In March 2016, the FASB issued ASU 2016-08, "Revenue from Contracts with Customers: Principal versus Agent Considerations (Reporting Revenue Gross versus Net)." ASU 2016-08 provides specific guidance to determine whether an entity is providing a specified good or service itself or is arranging for the good or service to be provided by another party.
Entities can use either a full retrospective or modified retrospective method to adopt this ASU. Under the full retrospective method, all periods presented will be restated upon adoption to conform to the new standard and a cumulative adjustment for effects on periods prior to 2016 will be recorded to retained earnings as of January 1, 2016. Under the modified retrospective approach, prior periods are not restated to conform to the new standard. Instead, a cumulative adjustment for effects of applying the new standard to periods prior to 2018 is recorded to retained earnings as of January 1, 2018. Additionally, incremental footnote disclosures are required to present the 2018 revenues under the prior standard. Under the modified retrospective method, an entity may also elect to apply the standard to either (i) all contracts as of January 1, 2018, or (ii) only to contracts that are not completed as of January 1, 2018. During the first quarter of 2018, we adopted the revenue recognition ASU using the full retrospective method.
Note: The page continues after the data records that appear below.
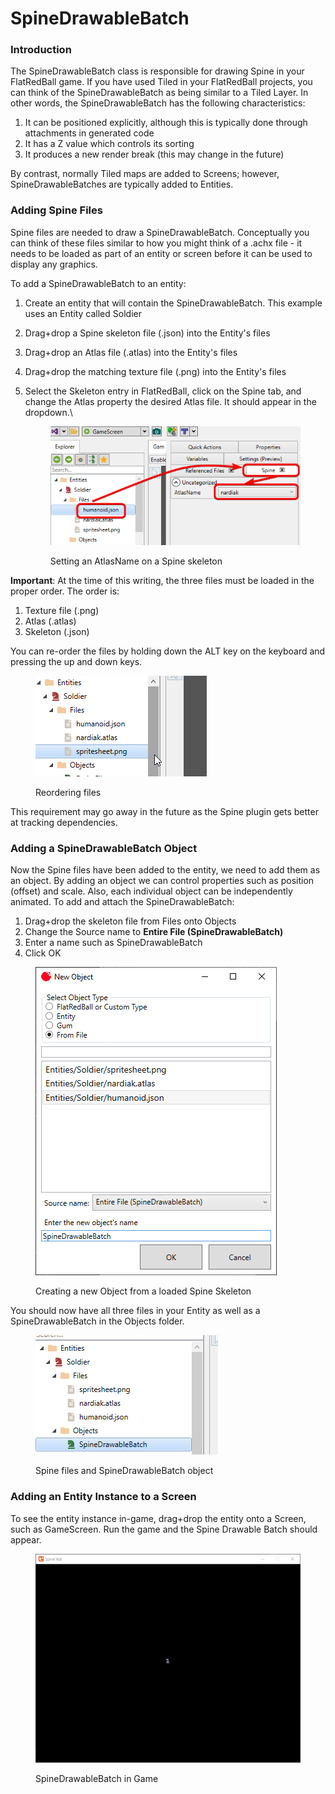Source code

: # SpineDrawableBatch

### Introduction

The SpineDrawableBatch class is responsible for drawing Spine in your FlatRedBall game. If you have used Tiled in your FlatRedBall projects, you can think of the SpineDrawableBatch as being similar to a Tiled Layer. In other words, the SpineDrawableBatch has the following characteristics:

1. It can be positioned explicitly, although this is typically done through attachments in generated code
2. It has a Z value which controls its sorting
3. It produces a new render break (this may change in the future)

By contrast, normally Tiled maps are added to Screens; however, SpineDrawableBatches are typically added to Entities.&#x20;

### Adding Spine Files

Spine files are needed to draw a SpineDrawableBatch. Conceptually you can think of these files similar to how you might think of a .achx file - it needs to be loaded as part of an entity or screen before it can be used to display any graphics.

To add a SpineDrawableBatch to an entity:

1. Create an entity that will contain the SpineDrawableBatch. This example uses an Entity called Soldier
2. Drag+drop a Spine skeleton file (.json) into the Entity's files
3. Drag+drop an Atlas file (.atlas) into the Entity's files
4. Drag+drop the matching texture file (.png) into the Entity's files
5.  Select the Skeleton entry in FlatRedBall, click on the Spine tab, and change the Atlas property the desired Atlas file. It should appear in the dropdown.\


    <figure><img src="../../.gitbook/assets/image (1) (1) (1) (1) (1) (1) (1).png" alt=""><figcaption><p>Setting an AtlasName on a Spine skeleton</p></figcaption></figure>

**Important**: At the time of this writing, the three files must be loaded in the proper order. The order is:

1. Texture file (.png)
2. Atlas (.atlas)
3. Skeleton (.json)

You can re-order the files by holding down the ALT key on the keyboard and pressing the up and down keys.

<figure><img src="../../.gitbook/assets/16_06 16 26.gif" alt=""><figcaption><p>Reordering files</p></figcaption></figure>

This requirement may go away in the future as the Spine plugin gets better at tracking dependencies.

### Adding a SpineDrawableBatch Object

Now the Spine files have been added to the entity, we need to add them as an object. By adding an object we can control properties such as position (offset) and scale. Also, each individual object can be independently animated. To add and attach the SpineDrawableBatch:

1. Drag+drop the skeleton file from Files onto Objects
2. Change the Source name to **Entire File (SpineDrawableBatch)**
3. Enter a name such as SpineDrawableBatch
4. Click OK

<figure><img src="../../.gitbook/assets/16_06 18 35.png" alt=""><figcaption><p>Creating a new Object from a loaded Spine Skeleton</p></figcaption></figure>

You should now have all three files in your Entity as well as a SpineDrawableBatch in the Objects folder.

<figure><img src="../../.gitbook/assets/image (3) (1) (1).png" alt=""><figcaption><p>Spine files and SpineDrawableBatch object</p></figcaption></figure>

### Adding an Entity Instance to a Screen

To see the entity instance in-game, drag+drop the entity onto a Screen, such as GameScreen. Run the game and the Spine Drawable Batch should appear.

<figure><img src="../../.gitbook/assets/image (4) (1).png" alt=""><figcaption><p>SpineDrawableBatch in Game</p></figcaption></figure>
Based on our evaluation of all contracts within scope, under previous accounting standards, and under the new revenue recognition ASU, we noted no significant differences in the amounts recognized or the pattern of recognition. Management however noted that the application of Topic 606 impacts the accounting for land sales where the Company has continued involvement or performance obligations that are essential to the land sale. Previous guidance required the Company to recognize revenue from land sales with continued involvement using a percentage completion method based on the total cost of the performance obligations. After adopting Topic 606, the Company was required to allocate the transaction price, on land sales with multiple performance obligations, to the performance obligations in proportion to their standalone selling prices (i.e., on a relative standalone selling price basis) and not total costs.
During 2016, the Company sold a land parcel to a third party. Under the terms of the purchase and sale agreement, the Company was obligated to complete specific infrastructure and landscaping adjacent to the land parcel that were deemed essential to the third party. When applying the guidance under Topic 606, the purchase price allocated to the multiple performance obligations yielded a different result than when applying the current guidance.
Under the previous guidance, during the second quarter of 2017, the Company recognized $475,000 and $411,000 of revenues and profit from sale of land, respectively. Under Topic 606, the Company, during the second quarter, will recognize $73,000 and $9,000 of revenues and profit from sale of land, respectively.
No other differences were noted during our evaluation.